It’s tempting to think of cybersecurity in the abstract, as something to address someday. If anything drives home the point that the time to act is now, it’s a piece just posted on Harvard Belfer Center by Melissa Hathaway. Hathaway outlines a series of recent events that offer ample proof of the critical nature of the threat. Here’s a rundown:
- Conficker worm. Earlier this year, this virus triggered the largest computer worm infection since 2003. Computers using Windows operating systems that haven’t kept up with security are particularly vulnerable. What’s most scary: One in five business computers lack the patch for this Windows bug, which was first detected in November 2008, says Hathaway.
- July 4th attacks. Last summer, both the United States and Korea feel victim to a distributed denial of service attack against thousands of computers and websites. Even now, no one knows who was behind the attacks — or, adds Hathaway, how many control hosts were driving the attacks against America’s infrastructure.
- Intellectual property theft. To date, over 150 firms have been targeted for their corporate intellectual property and other proprietary data, says Hathaway. “Our opponents are seeking weapons designs, next generation telecommunications designs, and even proposals that may be used in the next international bid strategy to understand price points and win theme/strategy,” writes Hathaway.
- Malware infections. According to Symantec, malware infections rose over 200 percent this past year in Europe, the Middle East, and Africa. That same period oversaw a 47 percent surge in botnet activity, says Hathaway. And be careful with your smartphone; it can be used to access backend systems.

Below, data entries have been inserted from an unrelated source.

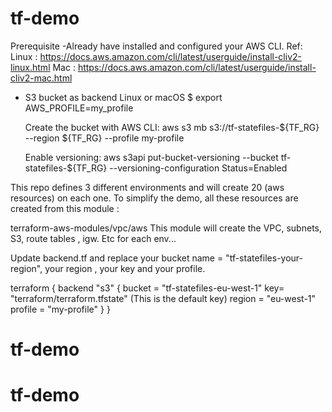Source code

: # tf-demo

Prerequisite
-Already have installed and configured your AWS CLI.
  Ref: 
	Linux : https://docs.aws.amazon.com/cli/latest/userguide/install-cliv2-linux.html
	Mac : https://docs.aws.amazon.com/cli/latest/userguide/install-cliv2-mac.html

- S3 bucket as backend
   Linux or macOS
	$ export AWS_PROFILE=my_profile

	Create the bucket with AWS CLI:
	aws s3 mb s3://tf-statefiles-${TF_RG} --region ${TF_RG} --profile my-profile

	Enable versioning:
	aws s3api put-bucket-versioning --bucket tf-statefiles-${TF_RG} --versioning-configuration Status=Enabled

This repo defines 3 different environments and will create 20 (aws resources) on each one.
To simplify the demo, all these resources are created from this module :     

 terraform-aws-modules/vpc/aws
 This module will create the VPC, subnets, S3, route tables , igw. Etc for each env...


Update backend.tf and replace your bucket name = "tf-statefiles-your-region", your region , your key and your profile.

terraform {
  backend "s3" {
    bucket  = "tf-statefiles-eu-west-1"
    key= "terraform/terraform.tfstate"  (This is the default key)
    region  = "eu-west-1"
    profile = "my-profile"
  }
}




# tf-demo
# tf-demo
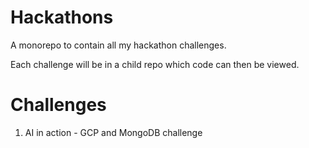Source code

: # Hackathons
A monorepo to contain all my hackathon challenges.

Each challenge will be in a child repo which code can then be viewed.

# Challenges 
1. AI in action - GCP and MongoDB challenge
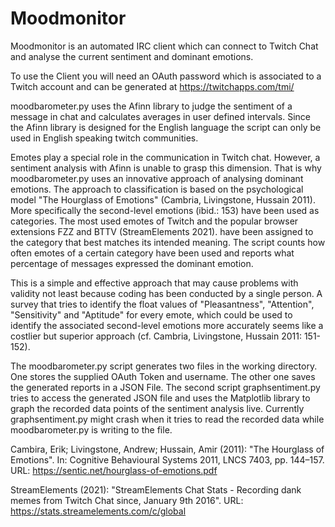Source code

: # Moodmonitor

 Moodmonitor is an automated IRC client which can connect to Twitch Chat and
 analyse the current sentiment and dominant emotions.

 To use the Client you will need an OAuth password which is associated to
 a Twitch account and can be generated at https://twitchapps.com/tmi/

 moodbarometer.py uses the Afinn library to judge the sentiment of
 a message in chat and calculates averages in user defined intervals.
 Since the Afinn library is designed for the English language the script
 can only be used in English speaking twitch communities.

 Emotes play a special role in the communication in Twitch chat.
 However, a sentiment analysis with Afinn is unable to grasp this dimension.
 That is why moodbarometer.py uses an innovative approach of analysing
 dominant emotions. The approach to classification is based on the
 psychological model "The Hourglass of Emotions" (Cambria, Livingstone, Hussain 2011).
 More specifically the second-level emotions (ibid.: 153) have been used
 as categories. The most used emotes of Twitch and the popular browser extensions
 FZZ and BTTV (StreamElements 2021).
 have been assigned to the category that best matches its intended meaning.
 The script counts how often emotes of a certain category have been used and
 reports what percentage of messages expressed the dominant emotion.

 This is a simple and effective approach that may cause problems with validity
 not least because coding has been conducted by a single person. A survey that
 tries to identify the float values of "Pleasantness", "Attention", "Sensitivity"
 and "Aptitude" for every emote, which could be used to identify the associated
 second-level emotions more accurately seems like a costlier but superior approach
 (cf. Cambria, Livingstone, Hussain 2011: 151-152).

 The moodbarometer.py script generates two files in the working directory.
 One stores the supplied OAuth Token and username. The other one saves
 the generated reports in a JSON File. The second script graphsentiment.py tries
 to access the generated JSON file and uses the Matplotlib library to graph
 the recorded data points of the sentiment analysis live. Currently
 graphsentiment.py might crash when it tries to read the recorded data while
 moodbarometer.py is writing to the file.


 Cambira, Erik; Livingstone, Andrew; Hussain, Amir (2011): "The Hourglass of Emotions".
 In: Cognitive Behavioural Systems 2011, LNCS 7403, pp. 144–157.
 URL: https://sentic.net/hourglass-of-emotions.pdf

 StreamElements (2021): "StreamElements Chat Stats - Recording dank memes from
 Twitch Chat since, January 9th 2016". URL: https://stats.streamelements.com/c/global
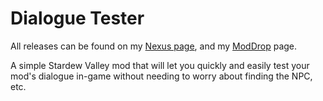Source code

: ﻿# Dialogue Tester
All releases can be found on my [Nexus page](https://www.nexusmods.com/users/79440738?tab=user+files), and my [ModDrop](https://www.moddrop.com/stardew-valley/profile/251772/mods) page.

A simple Stardew Valley mod that will let you quickly and easily test your mod's dialogue in-game without needing to worry about finding the NPC, etc.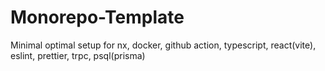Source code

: # Monorepo-Template
Minimal optimal setup for nx, docker, github action, typescript, react(vite), eslint, prettier, trpc, psql(prisma)
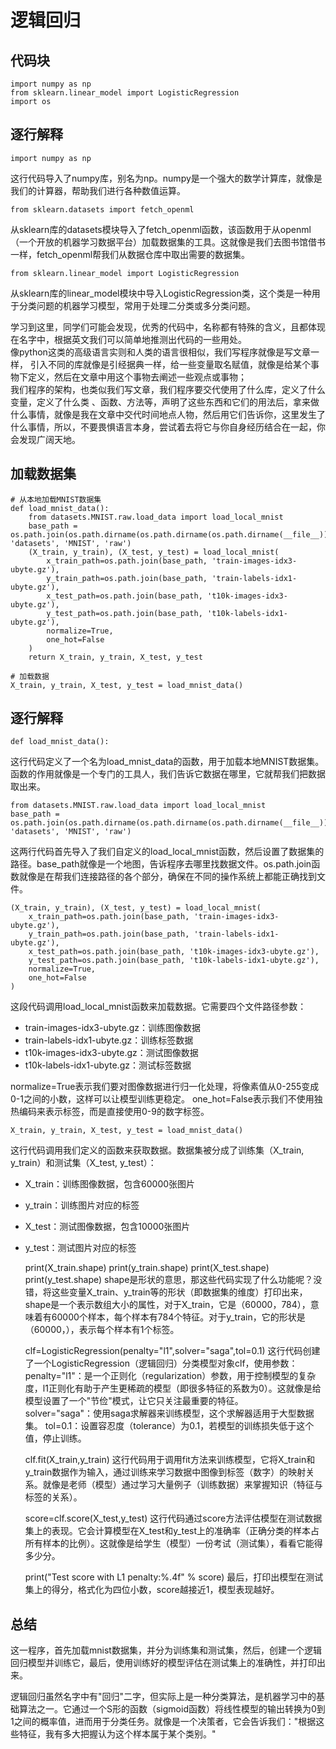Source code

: # 逻辑回归
## 代码块    
    import numpy as np
    from sklearn.linear_model import LogisticRegression
    import os
## 逐行解释
    import numpy as np
这行代码导入了numpy库，别名为np。numpy是一个强大的数学计算库，就像是我们的计算器，帮助我们进行各种数值运算。  

    from sklearn.datasets import fetch_openml
从sklearn库的datasets模块导入了fetch_openml函数，该函数用于从openml（一个开放的机器学习数据平台）加载数据集的工具。这就像是我们去图书馆借书一样，fetch_openml帮我们从数据仓库中取出需要的数据集。  

    from sklearn.linear_model import LogisticRegression
从sklearn库的linear_model模块中导入LogisticRegression类，这个类是一种用于分类问题的机器学习模型，常用于处理二分类或多分类问题。  

学习到这里，同学们可能会发现，优秀的代码中，名称都有特殊的含义，且都体现在名字中，根据英文我们可以简单地推测出代码的一些用处。  
像python这类的高级语言实则和人类的语言很相似，我们写程序就像是写文章一样，
引入不同的库就像是引经据典一样，给一些变量取名赋值，就像是给某个事物下定义，然后在文章中用这个事物去阐述一些观点或事物；  
我们程序的架构，也类似我们写文章，我们程序要交代使用了什么库，定义了什么变量，定义了什么类
、函数、方法等，声明了这些东西和它们的用法后，拿来做什么事情，就像是我在文章中交代时间地点人物，然后用它们告诉你，这里发生了什么事情，所以，不要畏惧语言本身，尝试着去将它与你自身经历结合在一起，你会发现广阔天地。

## 加载数据集
    # 从本地加载MNIST数据集
    def load_mnist_data():
        from datasets.MNIST.raw.load_data import load_local_mnist
        base_path = os.path.join(os.path.dirname(os.path.dirname(os.path.dirname(__file__))), 'datasets', 'MNIST', 'raw')
        (X_train, y_train), (X_test, y_test) = load_local_mnist(
            x_train_path=os.path.join(base_path, 'train-images-idx3-ubyte.gz'),
            y_train_path=os.path.join(base_path, 'train-labels-idx1-ubyte.gz'),
            x_test_path=os.path.join(base_path, 't10k-images-idx3-ubyte.gz'),
            y_test_path=os.path.join(base_path, 't10k-labels-idx1-ubyte.gz'),
            normalize=True,
            one_hot=False
        )
        return X_train, y_train, X_test, y_test

    # 加载数据
    X_train, y_train, X_test, y_test = load_mnist_data()
## 逐行解释
    def load_mnist_data():
这行代码定义了一个名为load_mnist_data的函数，用于加载本地MNIST数据集。函数的作用就像是一个专门的工具人，我们告诉它数据在哪里，它就帮我们把数据取出来。

    from datasets.MNIST.raw.load_data import load_local_mnist
    base_path = os.path.join(os.path.dirname(os.path.dirname(os.path.dirname(__file__))), 'datasets', 'MNIST', 'raw')
这两行代码首先导入了我们自定义的load_local_mnist函数，然后设置了数据集的路径。base_path就像是一个地图，告诉程序去哪里找数据文件。os.path.join函数就像是在帮我们连接路径的各个部分，确保在不同的操作系统上都能正确找到文件。

    (X_train, y_train), (X_test, y_test) = load_local_mnist(
        x_train_path=os.path.join(base_path, 'train-images-idx3-ubyte.gz'),
        y_train_path=os.path.join(base_path, 'train-labels-idx1-ubyte.gz'),
        x_test_path=os.path.join(base_path, 't10k-images-idx3-ubyte.gz'),
        y_test_path=os.path.join(base_path, 't10k-labels-idx1-ubyte.gz'),
        normalize=True,
        one_hot=False
    )
这段代码调用load_local_mnist函数来加载数据。它需要四个文件路径参数：
- train-images-idx3-ubyte.gz：训练图像数据
- train-labels-idx1-ubyte.gz：训练标签数据
- t10k-images-idx3-ubyte.gz：测试图像数据
- t10k-labels-idx1-ubyte.gz：测试标签数据

normalize=True表示我们要对图像数据进行归一化处理，将像素值从0-255变成0-1之间的小数，这样可以让模型训练更稳定。
one_hot=False表示我们不使用独热编码来表示标签，而是直接使用0-9的数字标签。

    X_train, y_train, X_test, y_test = load_mnist_data()
这行代码调用我们定义的函数来获取数据。数据集被分成了训练集（X_train, y_train）和测试集（X_test, y_test）：
- X_train：训练图像数据，包含60000张图片
- y_train：训练图片对应的标签
- X_test：测试图像数据，包含10000张图片
- y_test：测试图片对应的标签

    print(X_train.shape)
    print(y_train.shape)
    print(X_test.shape)
    print(y_test.shape)
shape是形状的意思，那这些代码实现了什么功能呢？没错，将这些变量X_train、y_train等的形状（即数据集的维度）打印出来，shape是一个表示数组大小的属性，对于X_train，它是（60000，784），意味着有60000个样本，每个样本有784个特征。对于y_train，它的形状是（60000，），表示每个样本有1个标签。

    clf=LogisticRegression(penalty="l1",solver="saga",tol=0.1)
这行代码创建了一个LogisticRegression（逻辑回归）分类模型对象clf，使用参数：  
penalty="l1"：是一个正则化（regularization）参数，用于控制模型的复杂度，l1正则化有助于产生更稀疏的模型（即很多特征的系数为0）。这就像是给模型设置了一个"节俭"模式，让它只关注最重要的特征。  
solver="saga"：使用saga求解器来训练模型，这个求解器适用于大型数据集。
tol=0.1：设置容忍度（tolerance）为0.1，若模型的训练损失低于这个值，停止训练。

    clf.fit(X_train,y_train)
这行代码用于调用fit方法来训练模型，它将X_train和y_train数据作为输入，通过训练来学习数据中图像到标签（数字）的映射关系。就像是老师（模型）通过学习大量例子（训练数据）来掌握知识（特征与标签的关系）。

    score=clf.score(X_test,y_test)
这行代码通过score方法评估模型在测试数据集上的表现。它会计算模型在X_test和y_test上的准确率（正确分类的样本占所有样本的比例）。这就像是给学生（模型）一份考试（测试集），看看它能得多少分。

    print("Test score with L1 penalty:%.4f" % score)
最后，打印出模型在测试集上的得分，格式化为四位小数，score越接近1，模型表现越好。

## 总结
这一程序，首先加载mnist数据集，并分为训练集和测试集，然后，创建一个逻辑回归模型并训练它，最后，使用训练好的模型评估在测试集上的准确性，并打印出来。

逻辑回归虽然名字中有"回归"二字，但实际上是一种分类算法，是机器学习中的基础算法之一。它通过一个S形的函数（sigmoid函数）将线性模型的输出转换为0到1之间的概率值，进而用于分类任务。就像是一个决策者，它会告诉我们："根据这些特征，我有多大把握认为这个样本属于某个类别。"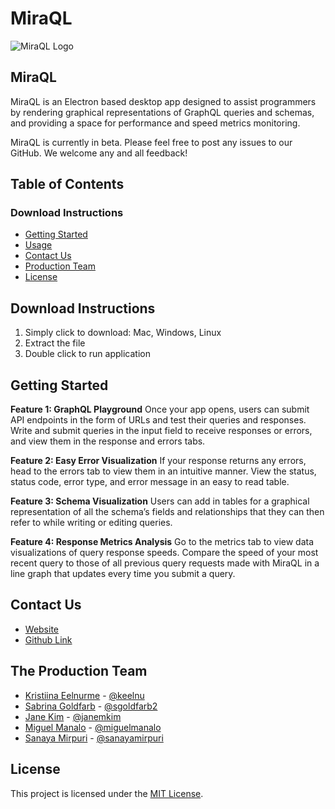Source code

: # MiraQL

![MiraQL Logo](https://res.cloudinary.com/dbo7cxsfs/image/upload/v1609901771/MiraQL%20Readme%20Logo.png)

## MiraQL

MiraQL is an Electron based desktop app designed to assist programmers by rendering graphical representations of GraphQL queries and schemas, and providing a space for performance and speed metrics monitoring.

MiraQL is currently in beta. Please feel free to post any issues to our GitHub. We welcome any and all feedback!

## Table of Contents 

### Download Instructions
- [Getting Started](#download-instructions)
- [Usage](#getting-started)
- [Contact Us](#contact-us)
- [Production Team](#the-production-team)
- [License](#license)

## Download Instructions
1. Simply click to download: Mac, Windows, Linux
2. Extract the file
3. Double click to run application

## Getting Started
**Feature 1: GraphQL Playground**
Once your app opens, users can submit API endpoints in the form of URLs and test their queries and responses. Write and submit queries in the input field to receive responses or errors, and view them in the response and errors tabs.

**Feature 2: Easy Error Visualization**
If your response returns any errors, head to the errors tab to view them in an intuitive manner. View the status, status code, error type, and error message in an easy to read table.

**Feature 3: Schema Visualization**
Users can add in tables for a graphical representation of all the schema’s fields and relationships that they can then refer to while writing or editing queries.

**Feature 4: Response Metrics Analysis**
Go to the metrics tab to view data visualizations of query response speeds. Compare the speed of your most recent query to those of all previous query requests made with MiraQL in a line graph that updates every time you submit a query.

## Contact Us
* [Website](#https://miraql.org)
* [Github Link](#https://github.com/oslabs-beta/miraql)

## The Production Team
* [Kristiina Eelnurme](#https://www.linkedin.com/in/kristiina-eelnurme/) - [@keelnu](#https://github.com/keelnu) 
* [Sabrina Goldfarb](#https://www.linkedin.com/in/sabrinagoldfarb/) - [@sgoldfarb2](#https://github.com/sgoldfarb2)
* [Jane Kim](https://www.linkedin.com/in/janeminhyungkim/) - [@janemkim](https://github.com/miguelmanalo)
* [Miguel Manalo](https://www.linkedin.com/in/mmanalo/) - [@miguelmanalo](https://github.com/miguelmanalo)
* [Sanaya Mirpuri](https://www.linkedin.com/in/sanayamirpuri/) - [@sanayamirpuri](https://github.com/sanayamirpuri)

## License
This project is licensed under the [MIT License](https://opensource.org/licenses/mit-license.php).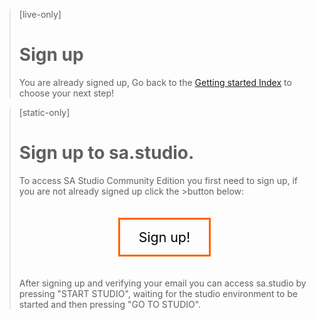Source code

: > [live-only]
> # Sign up
>
> You are already signed up, Go back to the [Getting started Index](/docs/usermd/getting-started/README.md) to choose your next step!


> [static-only] 
># Sign up to sa.studio.
>
>To access SA Studio Community Edition you first need to sign up, if you are not already signed up click the >button below:
>
><div style="display: flex;
>    justify-content: center;
>    align-items: center;">
>			<a href="https://studio.streamanalyze.com?dl=Iy9kb2NzJmxvYWRfZXh0ZXJuYWw9c3RyZWFtYW5hbHl6ZS5jb20vZ2V0dGluZy1zdGFydGVkJmdvdG89Z2V0dGluZy1zdGF>ydGVkL1JFQURNRS5tZA==" 
>			style=" fill: #000000;
>					color: #000000;
>					background-color: rgba(144, 90, 90, 0);
>					border-style: solid;
>					border-width: 3px 3px 3px 3px;
>					border-color: #FF6400;
>					border-radius: 0px 0px 0px 0px;
>					font-size: 16pt;
>					margin: 20px;
>					padding: 15px 30px;			
>					text-decoration: none;" role="button">
>									<span class="elementor-button-content-wrapper">
>									<span class="elementor-button-text">Sign up!</span>
>					</span>
>			</a>
></div>
>
>After signing up and verifying your email you can access sa.studio by pressing "START STUDIO", waiting for the studio environment to be started and then pressing "GO TO STUDIO".



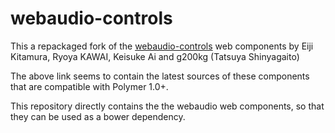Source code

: webaudio-controls
=================

This a repackaged fork of the 
[webaudio-controls](https://github.com/ryoyakawai/html5conference2015/tree/master/fm/bower_components/webaudio-controls)
web components by Eiji Kitamura, Ryoya KAWAI, Keisuke Ai and g200kg (Tatsuya Shinyagaito)

The above link seems to contain the latest sources of these components that are compatible with Polymer 1.0+.
  
This repository directly contains the the webaudio web components, so that they can be used as a 
bower dependency.
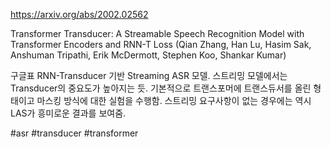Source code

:https://arxiv.org/abs/2002.02562

Transformer Transducer: A Streamable Speech Recognition Model with Transformer Encoders and RNN-T Loss (Qian Zhang, Han Lu, Hasim Sak, Anshuman Tripathi, Erik McDermott, Stephen Koo, Shankar Kumar)

구글표 RNN-Transducer 기반 Streaming ASR 모델. 스트리밍 모델에서는 Transducer의 중요도가 높아지는 듯. 기본적으로 트랜스포머에 트랜스듀서를 올린 형태이고 마스킹 방식에 대한 실험을 수행함. 스트리밍 요구사항이 없는 경우에는 역시 LAS가 흥미로운 결과를 보여줌.

#asr #transducer #transformer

- Payment credit card breach. In January 2009, Heartland Payment Systems disclosed that intruders hacked into computers it uses to process 100 million payment card transactions a month for 175,000 merchants, says Hathaway. “When,” she asks, “was the last time you looked at your credit card bill and noticed an extra penny to a transaction?” Probably not often.
- Zero-day vulnerability exploitation. Recently, an attack on a UK-based web hosting provider destroyed data on about 100,000 websites, says Hathaway. “The attackers appear to have exploited a zero-day vulnerability in a virtualization application called HyberVM.”